Task details: Please return every line of the records that contains the word "http".

Dataset:
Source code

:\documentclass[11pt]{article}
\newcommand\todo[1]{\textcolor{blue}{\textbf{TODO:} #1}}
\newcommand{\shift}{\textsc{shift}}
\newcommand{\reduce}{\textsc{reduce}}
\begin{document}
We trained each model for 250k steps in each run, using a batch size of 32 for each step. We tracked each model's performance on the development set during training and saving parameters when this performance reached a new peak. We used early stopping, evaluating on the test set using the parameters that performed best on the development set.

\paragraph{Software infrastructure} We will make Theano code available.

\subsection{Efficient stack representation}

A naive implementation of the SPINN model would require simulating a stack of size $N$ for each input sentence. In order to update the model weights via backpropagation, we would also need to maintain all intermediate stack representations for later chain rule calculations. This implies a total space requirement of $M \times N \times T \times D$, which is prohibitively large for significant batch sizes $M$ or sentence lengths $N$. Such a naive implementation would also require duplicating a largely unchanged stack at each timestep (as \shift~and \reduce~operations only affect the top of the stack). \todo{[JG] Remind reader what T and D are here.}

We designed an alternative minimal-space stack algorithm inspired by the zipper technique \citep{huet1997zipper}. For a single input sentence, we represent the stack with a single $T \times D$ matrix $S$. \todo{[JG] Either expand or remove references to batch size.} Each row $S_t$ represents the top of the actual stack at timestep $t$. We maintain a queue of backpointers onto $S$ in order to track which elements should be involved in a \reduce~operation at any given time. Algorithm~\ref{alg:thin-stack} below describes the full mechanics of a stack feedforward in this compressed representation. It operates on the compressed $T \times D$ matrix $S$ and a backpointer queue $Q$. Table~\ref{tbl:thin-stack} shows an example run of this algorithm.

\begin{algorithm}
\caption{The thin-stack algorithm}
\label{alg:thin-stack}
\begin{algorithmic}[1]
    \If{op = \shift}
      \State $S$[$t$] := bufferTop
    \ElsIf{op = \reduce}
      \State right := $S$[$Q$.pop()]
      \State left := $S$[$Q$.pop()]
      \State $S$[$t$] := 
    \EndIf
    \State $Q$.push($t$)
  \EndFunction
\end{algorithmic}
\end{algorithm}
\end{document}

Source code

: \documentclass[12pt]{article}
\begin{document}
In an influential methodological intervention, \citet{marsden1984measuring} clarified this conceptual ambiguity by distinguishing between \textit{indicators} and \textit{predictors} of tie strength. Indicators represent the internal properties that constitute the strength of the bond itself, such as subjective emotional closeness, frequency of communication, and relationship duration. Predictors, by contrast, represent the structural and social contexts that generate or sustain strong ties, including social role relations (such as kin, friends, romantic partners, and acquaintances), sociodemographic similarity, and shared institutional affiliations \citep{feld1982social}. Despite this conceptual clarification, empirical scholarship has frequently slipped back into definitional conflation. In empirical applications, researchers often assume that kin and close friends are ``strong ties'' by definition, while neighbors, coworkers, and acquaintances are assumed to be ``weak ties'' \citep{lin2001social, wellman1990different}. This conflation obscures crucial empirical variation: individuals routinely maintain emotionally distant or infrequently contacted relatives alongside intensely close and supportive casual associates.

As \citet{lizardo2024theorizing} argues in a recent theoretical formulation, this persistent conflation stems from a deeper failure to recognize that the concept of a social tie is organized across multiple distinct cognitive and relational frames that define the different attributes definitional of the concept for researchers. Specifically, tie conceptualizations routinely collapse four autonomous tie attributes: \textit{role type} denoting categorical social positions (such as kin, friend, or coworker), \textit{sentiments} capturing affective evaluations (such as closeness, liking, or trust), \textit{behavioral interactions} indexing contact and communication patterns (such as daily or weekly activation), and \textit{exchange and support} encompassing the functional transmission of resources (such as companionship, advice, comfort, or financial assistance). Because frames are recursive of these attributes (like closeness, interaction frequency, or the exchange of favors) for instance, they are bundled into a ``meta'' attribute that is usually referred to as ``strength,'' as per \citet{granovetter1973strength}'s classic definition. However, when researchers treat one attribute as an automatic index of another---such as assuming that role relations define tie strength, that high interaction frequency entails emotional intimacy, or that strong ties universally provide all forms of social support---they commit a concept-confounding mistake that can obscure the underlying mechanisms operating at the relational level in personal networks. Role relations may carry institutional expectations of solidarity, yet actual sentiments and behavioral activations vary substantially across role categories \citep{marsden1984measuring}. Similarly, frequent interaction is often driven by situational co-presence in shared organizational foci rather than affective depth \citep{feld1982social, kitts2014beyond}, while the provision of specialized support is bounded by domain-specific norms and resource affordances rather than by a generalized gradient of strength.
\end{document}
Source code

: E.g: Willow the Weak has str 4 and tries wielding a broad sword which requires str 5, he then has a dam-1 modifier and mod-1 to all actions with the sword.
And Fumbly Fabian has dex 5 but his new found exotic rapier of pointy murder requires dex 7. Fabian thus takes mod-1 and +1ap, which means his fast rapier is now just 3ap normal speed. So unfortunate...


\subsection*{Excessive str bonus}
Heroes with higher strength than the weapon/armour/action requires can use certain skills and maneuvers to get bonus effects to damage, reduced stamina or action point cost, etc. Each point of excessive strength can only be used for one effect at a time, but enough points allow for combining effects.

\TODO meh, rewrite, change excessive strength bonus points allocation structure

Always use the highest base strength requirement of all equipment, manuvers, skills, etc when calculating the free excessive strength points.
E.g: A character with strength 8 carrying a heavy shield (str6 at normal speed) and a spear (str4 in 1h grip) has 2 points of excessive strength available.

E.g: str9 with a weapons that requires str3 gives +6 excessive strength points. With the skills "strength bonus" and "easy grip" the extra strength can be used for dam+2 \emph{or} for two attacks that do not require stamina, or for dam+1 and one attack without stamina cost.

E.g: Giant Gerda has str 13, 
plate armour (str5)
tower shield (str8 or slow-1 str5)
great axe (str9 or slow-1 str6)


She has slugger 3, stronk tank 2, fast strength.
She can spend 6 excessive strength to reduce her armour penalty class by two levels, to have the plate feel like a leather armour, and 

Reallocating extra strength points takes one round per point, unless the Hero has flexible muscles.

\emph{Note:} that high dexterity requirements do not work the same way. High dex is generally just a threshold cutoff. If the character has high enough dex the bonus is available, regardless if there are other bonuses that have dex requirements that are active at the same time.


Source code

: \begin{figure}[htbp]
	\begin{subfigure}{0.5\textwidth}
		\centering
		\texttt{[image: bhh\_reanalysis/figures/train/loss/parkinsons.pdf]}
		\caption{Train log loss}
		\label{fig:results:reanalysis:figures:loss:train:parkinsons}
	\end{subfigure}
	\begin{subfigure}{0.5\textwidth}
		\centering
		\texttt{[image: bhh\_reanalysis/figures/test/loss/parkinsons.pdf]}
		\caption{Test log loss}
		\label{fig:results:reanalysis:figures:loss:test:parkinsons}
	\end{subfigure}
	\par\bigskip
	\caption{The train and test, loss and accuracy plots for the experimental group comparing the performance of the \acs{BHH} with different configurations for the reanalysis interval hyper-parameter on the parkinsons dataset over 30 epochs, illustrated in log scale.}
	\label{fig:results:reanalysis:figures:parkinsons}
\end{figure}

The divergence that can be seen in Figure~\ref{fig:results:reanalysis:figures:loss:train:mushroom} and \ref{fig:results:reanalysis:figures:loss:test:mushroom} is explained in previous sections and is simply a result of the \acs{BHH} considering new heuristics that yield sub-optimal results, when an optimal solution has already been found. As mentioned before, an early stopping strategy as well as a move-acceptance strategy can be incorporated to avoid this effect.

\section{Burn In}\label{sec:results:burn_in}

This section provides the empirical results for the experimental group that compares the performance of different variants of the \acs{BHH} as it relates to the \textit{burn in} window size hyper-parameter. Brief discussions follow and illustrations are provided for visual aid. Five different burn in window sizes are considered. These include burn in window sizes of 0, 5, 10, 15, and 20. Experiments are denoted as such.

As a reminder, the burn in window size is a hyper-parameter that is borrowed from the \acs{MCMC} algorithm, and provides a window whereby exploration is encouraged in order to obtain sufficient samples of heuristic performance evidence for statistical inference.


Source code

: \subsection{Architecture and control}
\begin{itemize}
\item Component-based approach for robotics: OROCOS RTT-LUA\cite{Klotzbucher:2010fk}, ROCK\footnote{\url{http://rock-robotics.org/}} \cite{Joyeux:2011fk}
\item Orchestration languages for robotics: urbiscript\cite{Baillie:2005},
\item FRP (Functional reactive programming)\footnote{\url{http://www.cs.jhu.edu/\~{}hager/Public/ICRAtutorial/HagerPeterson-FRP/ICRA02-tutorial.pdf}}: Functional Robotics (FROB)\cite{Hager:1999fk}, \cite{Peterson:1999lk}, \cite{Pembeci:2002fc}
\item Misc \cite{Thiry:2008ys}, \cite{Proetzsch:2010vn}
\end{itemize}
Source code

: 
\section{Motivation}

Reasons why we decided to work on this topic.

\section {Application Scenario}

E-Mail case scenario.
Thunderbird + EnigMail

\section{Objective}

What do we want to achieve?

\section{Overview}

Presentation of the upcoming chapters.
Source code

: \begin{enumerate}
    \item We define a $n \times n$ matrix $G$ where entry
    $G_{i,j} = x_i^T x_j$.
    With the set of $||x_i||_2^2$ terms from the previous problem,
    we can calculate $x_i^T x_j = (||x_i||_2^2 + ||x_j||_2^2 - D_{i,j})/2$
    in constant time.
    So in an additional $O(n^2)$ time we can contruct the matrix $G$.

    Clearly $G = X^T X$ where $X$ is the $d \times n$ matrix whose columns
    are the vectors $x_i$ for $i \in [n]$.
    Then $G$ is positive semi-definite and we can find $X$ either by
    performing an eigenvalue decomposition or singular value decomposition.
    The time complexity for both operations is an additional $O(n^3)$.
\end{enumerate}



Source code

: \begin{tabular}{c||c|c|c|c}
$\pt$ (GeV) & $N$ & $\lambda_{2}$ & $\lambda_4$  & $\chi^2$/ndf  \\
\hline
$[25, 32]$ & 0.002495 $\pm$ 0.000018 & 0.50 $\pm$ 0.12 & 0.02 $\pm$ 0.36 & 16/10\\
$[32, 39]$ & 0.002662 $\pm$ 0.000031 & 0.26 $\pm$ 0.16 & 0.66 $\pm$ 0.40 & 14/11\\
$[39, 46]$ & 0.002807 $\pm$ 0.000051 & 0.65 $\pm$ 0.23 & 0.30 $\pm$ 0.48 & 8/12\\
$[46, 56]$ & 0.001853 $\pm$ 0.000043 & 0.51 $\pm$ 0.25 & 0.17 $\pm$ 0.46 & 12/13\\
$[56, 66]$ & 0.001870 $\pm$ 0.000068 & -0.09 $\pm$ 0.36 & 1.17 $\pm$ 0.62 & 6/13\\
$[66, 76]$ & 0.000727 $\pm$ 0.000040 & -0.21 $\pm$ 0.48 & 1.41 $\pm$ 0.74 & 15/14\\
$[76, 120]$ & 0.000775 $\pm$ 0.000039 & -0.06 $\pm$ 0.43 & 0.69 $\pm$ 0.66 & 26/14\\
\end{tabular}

Task output:
\item Component-based approach for robotics: OROCOS RTT-LUA\cite{Klotzbucher:2010fk}, ROCK\footnote{\url{http://rock-robotics.org/}} \cite{Joyeux:2011fk}
\item FRP (Functional reactive programming)\footnote{\url{http://www.cs.jhu.edu/\~{}hager/Public/ICRAtutorial/HagerPeterson-FRP/ICRA02-tutorial.pdf}}: Functional Robotics (FROB)\cite{Hager:1999fk}, \cite{Peterson:1999lk}, \cite{Pembeci:2002fc}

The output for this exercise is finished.